» **Pictures paired with source code**
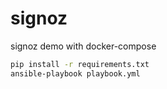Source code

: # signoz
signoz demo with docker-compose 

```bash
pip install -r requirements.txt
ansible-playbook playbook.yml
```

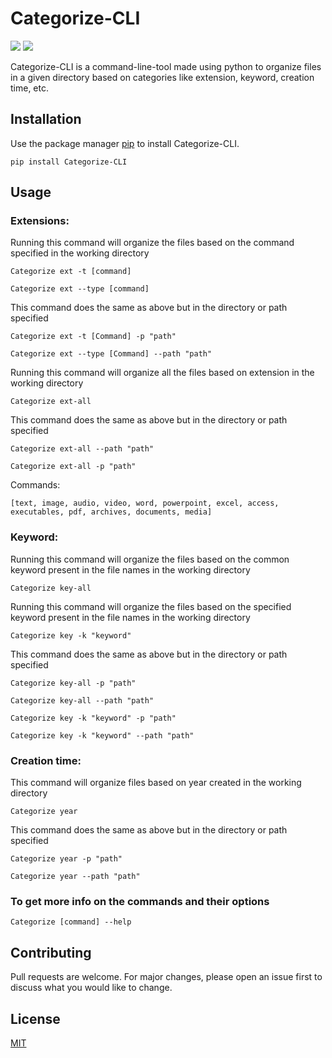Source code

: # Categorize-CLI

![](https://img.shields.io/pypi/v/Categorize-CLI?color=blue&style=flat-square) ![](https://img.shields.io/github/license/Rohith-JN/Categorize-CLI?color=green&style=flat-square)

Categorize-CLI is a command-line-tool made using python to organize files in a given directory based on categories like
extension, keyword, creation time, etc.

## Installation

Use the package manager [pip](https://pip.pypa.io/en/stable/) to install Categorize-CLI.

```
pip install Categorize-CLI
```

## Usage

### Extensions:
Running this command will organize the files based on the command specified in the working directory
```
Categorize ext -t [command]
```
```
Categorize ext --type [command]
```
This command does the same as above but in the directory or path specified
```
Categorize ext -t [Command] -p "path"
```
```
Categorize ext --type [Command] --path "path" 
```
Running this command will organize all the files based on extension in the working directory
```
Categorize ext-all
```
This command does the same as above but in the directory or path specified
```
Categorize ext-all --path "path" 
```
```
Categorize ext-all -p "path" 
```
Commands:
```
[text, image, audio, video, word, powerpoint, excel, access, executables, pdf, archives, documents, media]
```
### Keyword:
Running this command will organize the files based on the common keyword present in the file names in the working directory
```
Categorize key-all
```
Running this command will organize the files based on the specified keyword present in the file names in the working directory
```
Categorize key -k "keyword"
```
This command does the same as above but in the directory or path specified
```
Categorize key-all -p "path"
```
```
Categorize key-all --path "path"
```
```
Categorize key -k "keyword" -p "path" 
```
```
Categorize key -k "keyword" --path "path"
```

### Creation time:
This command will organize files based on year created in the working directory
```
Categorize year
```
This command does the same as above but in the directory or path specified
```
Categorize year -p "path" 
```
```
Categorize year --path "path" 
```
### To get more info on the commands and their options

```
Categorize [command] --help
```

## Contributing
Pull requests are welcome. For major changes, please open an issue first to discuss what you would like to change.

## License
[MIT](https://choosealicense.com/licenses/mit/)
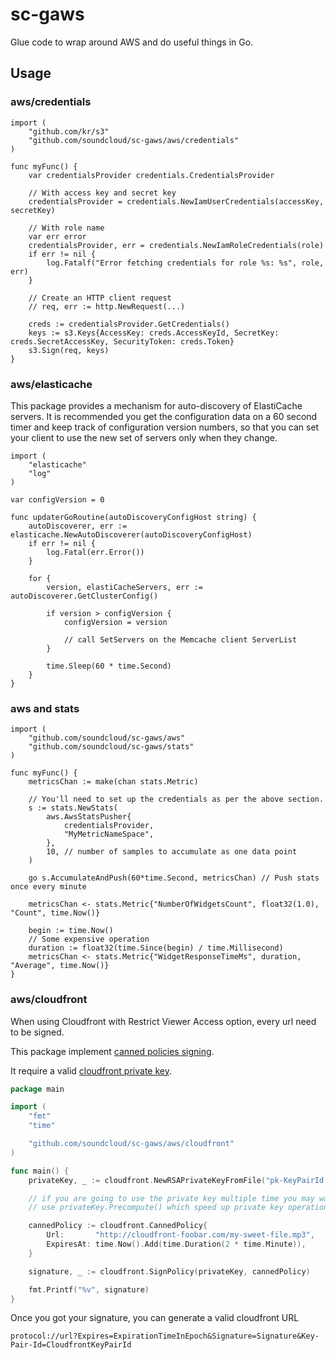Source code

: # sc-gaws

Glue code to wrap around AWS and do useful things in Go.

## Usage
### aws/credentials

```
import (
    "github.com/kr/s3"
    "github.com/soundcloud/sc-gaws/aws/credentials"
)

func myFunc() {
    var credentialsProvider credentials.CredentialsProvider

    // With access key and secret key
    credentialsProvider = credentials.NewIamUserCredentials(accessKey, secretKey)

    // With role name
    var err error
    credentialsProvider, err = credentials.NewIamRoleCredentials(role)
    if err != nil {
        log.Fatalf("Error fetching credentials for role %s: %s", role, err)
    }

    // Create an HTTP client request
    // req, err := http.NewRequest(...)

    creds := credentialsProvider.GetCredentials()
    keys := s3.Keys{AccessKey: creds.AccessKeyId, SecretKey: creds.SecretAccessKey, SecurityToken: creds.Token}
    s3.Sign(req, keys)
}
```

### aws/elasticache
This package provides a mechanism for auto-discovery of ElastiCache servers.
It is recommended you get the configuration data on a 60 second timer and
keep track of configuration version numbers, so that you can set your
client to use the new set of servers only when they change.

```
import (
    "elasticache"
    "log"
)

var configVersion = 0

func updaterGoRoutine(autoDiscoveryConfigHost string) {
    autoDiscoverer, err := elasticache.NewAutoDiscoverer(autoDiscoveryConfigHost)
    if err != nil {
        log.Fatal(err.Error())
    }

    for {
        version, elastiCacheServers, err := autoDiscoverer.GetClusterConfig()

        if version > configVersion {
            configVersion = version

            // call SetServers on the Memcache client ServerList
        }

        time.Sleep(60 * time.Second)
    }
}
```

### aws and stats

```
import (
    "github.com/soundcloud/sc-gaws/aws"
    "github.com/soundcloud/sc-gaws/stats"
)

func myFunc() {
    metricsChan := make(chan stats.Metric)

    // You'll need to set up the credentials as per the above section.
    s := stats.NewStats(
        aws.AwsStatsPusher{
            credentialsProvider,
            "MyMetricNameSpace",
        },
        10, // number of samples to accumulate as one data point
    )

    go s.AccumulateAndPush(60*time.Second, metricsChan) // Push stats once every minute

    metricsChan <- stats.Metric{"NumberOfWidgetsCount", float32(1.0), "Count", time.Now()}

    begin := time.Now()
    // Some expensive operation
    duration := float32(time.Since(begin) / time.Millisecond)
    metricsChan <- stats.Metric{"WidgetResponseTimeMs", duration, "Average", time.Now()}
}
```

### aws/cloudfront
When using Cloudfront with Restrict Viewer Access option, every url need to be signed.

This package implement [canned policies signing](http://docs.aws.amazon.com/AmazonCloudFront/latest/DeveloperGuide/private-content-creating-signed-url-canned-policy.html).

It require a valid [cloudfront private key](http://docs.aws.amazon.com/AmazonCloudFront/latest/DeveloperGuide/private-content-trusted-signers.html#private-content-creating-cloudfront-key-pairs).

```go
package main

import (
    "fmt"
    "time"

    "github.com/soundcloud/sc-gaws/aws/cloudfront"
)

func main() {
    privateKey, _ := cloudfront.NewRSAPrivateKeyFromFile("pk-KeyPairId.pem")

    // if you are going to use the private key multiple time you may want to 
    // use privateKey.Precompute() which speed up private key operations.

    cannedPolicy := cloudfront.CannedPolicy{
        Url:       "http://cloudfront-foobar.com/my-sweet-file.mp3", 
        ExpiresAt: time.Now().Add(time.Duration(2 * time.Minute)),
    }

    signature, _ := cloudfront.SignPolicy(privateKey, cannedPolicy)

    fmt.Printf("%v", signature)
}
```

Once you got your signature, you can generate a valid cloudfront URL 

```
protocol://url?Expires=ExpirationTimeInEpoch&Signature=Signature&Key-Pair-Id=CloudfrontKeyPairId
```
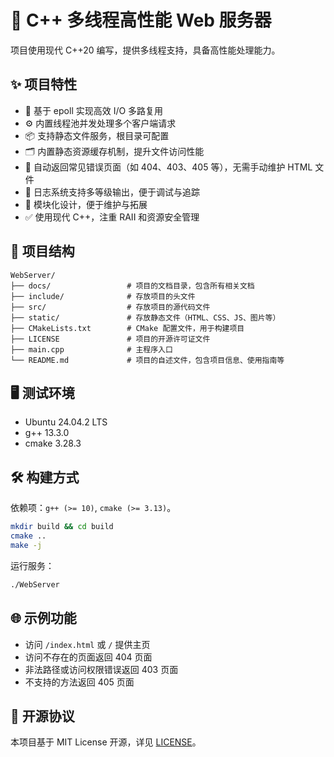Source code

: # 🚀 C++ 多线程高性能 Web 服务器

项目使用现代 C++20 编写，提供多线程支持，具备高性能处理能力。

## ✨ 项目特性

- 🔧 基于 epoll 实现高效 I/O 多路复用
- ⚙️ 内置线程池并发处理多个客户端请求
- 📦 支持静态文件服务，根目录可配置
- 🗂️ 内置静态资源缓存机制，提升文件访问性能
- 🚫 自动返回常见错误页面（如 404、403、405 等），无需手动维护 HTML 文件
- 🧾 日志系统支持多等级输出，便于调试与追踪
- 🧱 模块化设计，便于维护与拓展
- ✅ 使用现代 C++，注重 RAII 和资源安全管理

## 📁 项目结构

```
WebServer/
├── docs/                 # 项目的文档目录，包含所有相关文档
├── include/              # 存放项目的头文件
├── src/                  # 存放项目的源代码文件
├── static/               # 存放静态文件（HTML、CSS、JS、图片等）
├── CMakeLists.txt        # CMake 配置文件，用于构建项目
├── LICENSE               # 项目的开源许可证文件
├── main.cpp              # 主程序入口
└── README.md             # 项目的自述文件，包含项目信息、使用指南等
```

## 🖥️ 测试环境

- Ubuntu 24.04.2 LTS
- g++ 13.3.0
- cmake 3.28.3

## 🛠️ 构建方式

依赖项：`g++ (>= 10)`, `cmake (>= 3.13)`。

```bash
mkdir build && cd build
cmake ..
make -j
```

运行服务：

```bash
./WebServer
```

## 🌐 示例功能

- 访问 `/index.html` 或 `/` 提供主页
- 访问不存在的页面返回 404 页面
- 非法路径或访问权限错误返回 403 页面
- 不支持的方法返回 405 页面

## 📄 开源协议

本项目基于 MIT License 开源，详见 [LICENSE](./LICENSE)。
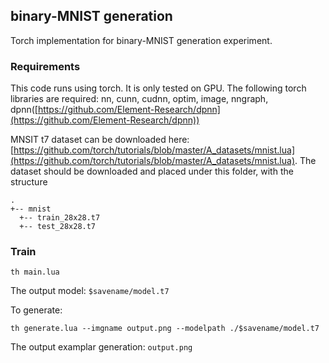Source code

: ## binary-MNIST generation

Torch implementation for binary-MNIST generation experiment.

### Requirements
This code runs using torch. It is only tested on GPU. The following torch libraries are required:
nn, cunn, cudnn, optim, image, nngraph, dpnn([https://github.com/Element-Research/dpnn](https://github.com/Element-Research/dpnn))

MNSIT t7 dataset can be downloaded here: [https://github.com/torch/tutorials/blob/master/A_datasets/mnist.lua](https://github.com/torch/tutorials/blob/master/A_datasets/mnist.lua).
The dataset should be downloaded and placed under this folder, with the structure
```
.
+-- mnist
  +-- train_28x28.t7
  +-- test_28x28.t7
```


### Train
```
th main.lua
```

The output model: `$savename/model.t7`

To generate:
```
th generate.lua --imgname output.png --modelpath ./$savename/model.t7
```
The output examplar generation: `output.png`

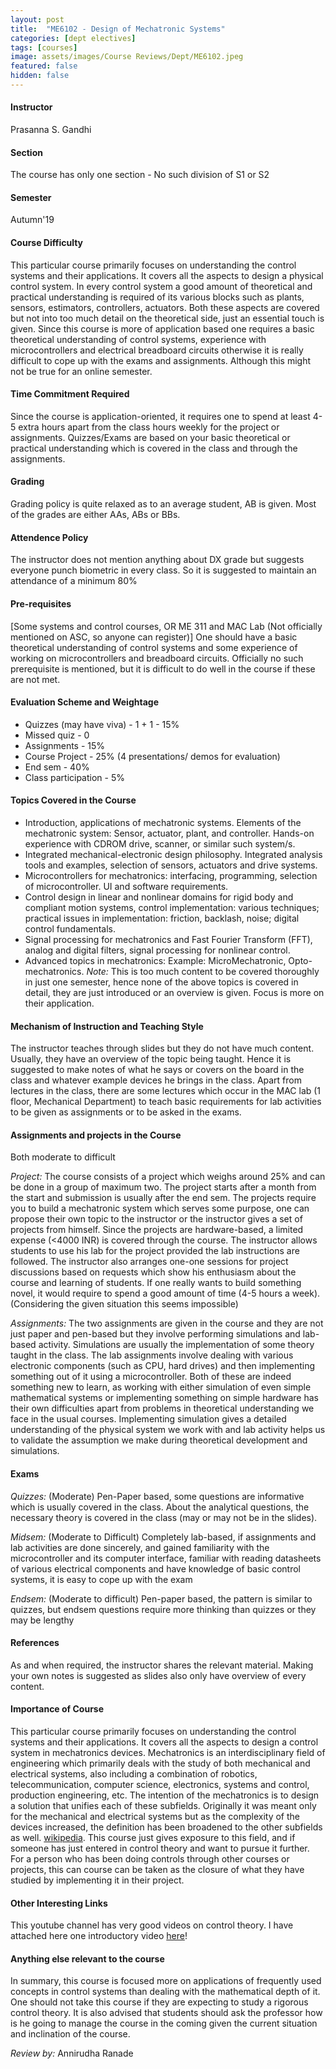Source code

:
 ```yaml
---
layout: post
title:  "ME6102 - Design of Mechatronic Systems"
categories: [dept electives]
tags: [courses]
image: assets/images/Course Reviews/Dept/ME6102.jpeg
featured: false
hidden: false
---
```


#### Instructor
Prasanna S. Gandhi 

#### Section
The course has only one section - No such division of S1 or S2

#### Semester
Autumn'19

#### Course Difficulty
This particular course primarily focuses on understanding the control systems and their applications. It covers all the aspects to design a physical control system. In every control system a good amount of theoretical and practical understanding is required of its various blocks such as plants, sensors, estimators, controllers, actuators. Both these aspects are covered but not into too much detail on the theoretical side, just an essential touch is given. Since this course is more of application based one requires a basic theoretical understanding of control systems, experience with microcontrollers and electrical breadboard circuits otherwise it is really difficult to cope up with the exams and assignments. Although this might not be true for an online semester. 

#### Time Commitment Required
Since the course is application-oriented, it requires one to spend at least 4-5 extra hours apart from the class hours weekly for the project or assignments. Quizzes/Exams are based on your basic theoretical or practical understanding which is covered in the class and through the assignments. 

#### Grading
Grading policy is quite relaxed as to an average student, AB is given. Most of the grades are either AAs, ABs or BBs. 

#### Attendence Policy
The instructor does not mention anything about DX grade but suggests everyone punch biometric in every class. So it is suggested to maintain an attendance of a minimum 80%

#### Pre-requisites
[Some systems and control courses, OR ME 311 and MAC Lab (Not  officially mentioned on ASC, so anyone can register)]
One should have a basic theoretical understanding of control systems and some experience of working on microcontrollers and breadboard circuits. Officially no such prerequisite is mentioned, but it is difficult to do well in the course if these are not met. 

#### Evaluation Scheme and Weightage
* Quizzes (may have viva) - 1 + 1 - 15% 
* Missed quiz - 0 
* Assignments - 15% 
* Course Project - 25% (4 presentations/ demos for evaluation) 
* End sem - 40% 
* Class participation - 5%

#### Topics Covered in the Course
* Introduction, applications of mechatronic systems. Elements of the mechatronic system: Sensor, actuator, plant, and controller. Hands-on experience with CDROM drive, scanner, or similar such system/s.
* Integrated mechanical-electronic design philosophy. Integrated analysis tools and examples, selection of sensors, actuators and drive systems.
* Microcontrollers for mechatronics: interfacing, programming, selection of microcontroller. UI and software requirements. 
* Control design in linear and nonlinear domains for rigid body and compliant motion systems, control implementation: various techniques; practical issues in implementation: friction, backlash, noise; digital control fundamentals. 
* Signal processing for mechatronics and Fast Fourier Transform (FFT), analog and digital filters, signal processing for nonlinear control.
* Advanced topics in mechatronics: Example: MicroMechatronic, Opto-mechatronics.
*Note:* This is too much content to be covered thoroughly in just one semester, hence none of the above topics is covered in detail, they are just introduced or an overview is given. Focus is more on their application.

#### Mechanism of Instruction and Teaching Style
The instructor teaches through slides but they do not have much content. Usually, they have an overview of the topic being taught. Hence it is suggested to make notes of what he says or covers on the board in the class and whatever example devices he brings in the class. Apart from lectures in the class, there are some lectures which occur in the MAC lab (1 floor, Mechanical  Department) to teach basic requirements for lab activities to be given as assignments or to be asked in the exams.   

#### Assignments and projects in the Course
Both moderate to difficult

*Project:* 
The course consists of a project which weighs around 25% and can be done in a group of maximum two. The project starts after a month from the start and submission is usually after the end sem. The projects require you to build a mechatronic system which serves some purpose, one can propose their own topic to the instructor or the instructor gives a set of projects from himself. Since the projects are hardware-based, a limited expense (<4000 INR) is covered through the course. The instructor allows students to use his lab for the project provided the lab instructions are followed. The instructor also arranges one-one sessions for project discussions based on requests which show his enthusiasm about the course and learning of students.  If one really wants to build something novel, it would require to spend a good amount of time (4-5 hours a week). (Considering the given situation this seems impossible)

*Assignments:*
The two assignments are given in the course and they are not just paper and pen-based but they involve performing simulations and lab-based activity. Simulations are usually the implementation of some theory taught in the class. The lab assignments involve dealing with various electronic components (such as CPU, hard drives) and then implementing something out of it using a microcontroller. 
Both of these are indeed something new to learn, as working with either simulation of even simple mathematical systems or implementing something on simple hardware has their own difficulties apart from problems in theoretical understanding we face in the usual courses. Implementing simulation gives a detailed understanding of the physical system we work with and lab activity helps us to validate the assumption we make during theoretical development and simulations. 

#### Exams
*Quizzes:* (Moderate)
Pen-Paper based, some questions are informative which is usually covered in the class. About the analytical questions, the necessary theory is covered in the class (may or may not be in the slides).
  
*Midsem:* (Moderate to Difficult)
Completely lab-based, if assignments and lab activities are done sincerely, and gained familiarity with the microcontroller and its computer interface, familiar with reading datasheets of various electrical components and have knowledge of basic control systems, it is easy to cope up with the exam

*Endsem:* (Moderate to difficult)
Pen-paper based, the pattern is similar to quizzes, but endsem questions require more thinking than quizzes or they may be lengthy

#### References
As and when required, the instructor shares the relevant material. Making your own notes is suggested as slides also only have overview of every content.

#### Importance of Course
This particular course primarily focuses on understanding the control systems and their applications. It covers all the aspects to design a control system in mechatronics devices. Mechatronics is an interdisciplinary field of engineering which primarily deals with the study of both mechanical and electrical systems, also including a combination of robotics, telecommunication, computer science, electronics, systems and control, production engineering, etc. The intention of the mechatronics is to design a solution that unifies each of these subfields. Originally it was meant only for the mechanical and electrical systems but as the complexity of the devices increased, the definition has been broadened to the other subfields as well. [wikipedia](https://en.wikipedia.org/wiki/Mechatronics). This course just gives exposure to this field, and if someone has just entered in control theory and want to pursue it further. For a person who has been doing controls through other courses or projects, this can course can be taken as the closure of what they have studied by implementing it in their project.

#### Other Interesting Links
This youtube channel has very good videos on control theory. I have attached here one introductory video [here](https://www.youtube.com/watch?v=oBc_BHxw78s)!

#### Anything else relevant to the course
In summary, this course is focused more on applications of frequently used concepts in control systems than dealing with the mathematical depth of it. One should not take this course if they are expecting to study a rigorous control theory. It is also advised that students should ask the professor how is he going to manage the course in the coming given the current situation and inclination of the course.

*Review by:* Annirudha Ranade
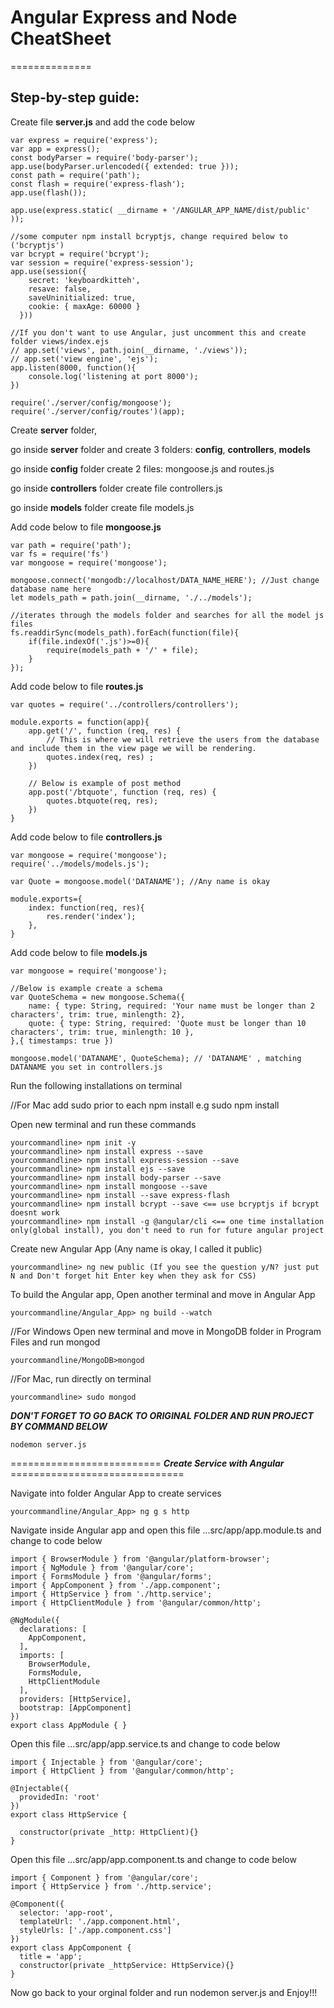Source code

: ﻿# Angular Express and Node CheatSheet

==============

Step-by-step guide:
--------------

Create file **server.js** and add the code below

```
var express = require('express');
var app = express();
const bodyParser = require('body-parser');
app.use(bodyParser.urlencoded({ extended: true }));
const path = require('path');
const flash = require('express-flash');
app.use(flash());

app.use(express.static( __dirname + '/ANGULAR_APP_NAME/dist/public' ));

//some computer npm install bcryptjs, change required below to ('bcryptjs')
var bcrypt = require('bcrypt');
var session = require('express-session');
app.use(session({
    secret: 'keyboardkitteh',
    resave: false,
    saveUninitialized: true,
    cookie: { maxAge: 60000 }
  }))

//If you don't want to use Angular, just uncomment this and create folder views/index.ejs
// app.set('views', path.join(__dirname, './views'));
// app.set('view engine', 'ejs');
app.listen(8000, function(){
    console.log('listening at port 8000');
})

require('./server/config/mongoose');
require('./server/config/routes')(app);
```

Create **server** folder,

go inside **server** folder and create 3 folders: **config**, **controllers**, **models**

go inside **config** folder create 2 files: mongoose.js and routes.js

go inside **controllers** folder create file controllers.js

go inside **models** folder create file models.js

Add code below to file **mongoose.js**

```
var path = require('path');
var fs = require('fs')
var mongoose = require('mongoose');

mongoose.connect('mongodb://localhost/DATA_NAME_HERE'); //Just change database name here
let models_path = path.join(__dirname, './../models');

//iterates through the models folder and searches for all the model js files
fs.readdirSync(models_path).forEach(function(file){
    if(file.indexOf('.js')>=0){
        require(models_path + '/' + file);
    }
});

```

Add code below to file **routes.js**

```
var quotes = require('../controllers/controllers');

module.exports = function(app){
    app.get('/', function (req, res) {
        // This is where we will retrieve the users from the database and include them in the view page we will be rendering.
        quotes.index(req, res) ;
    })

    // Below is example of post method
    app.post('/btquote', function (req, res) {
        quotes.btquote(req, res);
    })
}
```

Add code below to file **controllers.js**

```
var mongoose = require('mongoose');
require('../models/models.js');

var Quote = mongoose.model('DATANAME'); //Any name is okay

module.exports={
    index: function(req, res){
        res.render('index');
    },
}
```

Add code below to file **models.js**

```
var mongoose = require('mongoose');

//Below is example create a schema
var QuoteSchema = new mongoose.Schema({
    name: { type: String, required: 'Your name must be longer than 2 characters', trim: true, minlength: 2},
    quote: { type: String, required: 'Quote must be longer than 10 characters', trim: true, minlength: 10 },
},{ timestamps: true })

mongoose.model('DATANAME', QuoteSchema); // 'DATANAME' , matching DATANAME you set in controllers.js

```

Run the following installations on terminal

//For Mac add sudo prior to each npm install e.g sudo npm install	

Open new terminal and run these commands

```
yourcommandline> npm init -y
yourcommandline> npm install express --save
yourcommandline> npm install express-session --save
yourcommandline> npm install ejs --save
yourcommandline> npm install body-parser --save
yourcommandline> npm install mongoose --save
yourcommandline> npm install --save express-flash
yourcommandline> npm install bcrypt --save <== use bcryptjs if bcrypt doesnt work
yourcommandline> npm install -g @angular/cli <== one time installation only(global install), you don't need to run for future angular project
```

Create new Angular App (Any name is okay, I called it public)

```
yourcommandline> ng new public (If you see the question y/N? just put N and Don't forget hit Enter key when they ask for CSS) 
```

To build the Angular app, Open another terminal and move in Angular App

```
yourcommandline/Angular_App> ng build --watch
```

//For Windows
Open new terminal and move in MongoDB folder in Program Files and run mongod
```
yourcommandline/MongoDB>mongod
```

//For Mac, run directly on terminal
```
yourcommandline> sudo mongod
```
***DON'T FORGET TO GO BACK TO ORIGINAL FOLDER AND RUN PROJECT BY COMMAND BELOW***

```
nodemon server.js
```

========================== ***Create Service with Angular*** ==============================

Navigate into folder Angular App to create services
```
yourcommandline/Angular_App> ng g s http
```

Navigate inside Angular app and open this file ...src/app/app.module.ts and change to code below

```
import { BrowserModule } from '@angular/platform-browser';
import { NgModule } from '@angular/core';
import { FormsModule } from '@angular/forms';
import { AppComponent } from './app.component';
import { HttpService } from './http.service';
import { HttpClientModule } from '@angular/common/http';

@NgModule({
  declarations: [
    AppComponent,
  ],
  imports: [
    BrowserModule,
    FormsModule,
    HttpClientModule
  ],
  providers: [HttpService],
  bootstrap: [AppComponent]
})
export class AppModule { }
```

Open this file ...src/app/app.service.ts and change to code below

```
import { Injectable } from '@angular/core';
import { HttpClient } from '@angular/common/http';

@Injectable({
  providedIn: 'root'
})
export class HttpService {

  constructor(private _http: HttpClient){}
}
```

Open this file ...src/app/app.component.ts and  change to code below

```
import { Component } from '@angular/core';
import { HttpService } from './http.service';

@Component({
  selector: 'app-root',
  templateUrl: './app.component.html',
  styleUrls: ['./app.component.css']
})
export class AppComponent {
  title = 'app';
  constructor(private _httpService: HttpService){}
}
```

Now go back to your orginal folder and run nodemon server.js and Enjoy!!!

» **Exercise description**
Read the entries above and find each line holding the word "trim". Copy it out.

» **Solved exercise**
    name: { type: String, required: 'Your name must be longer than 2 characters', trim: true, minlength: 2},
    quote: { type: String, required: 'Quote must be longer than 10 characters', trim: true, minlength: 10 },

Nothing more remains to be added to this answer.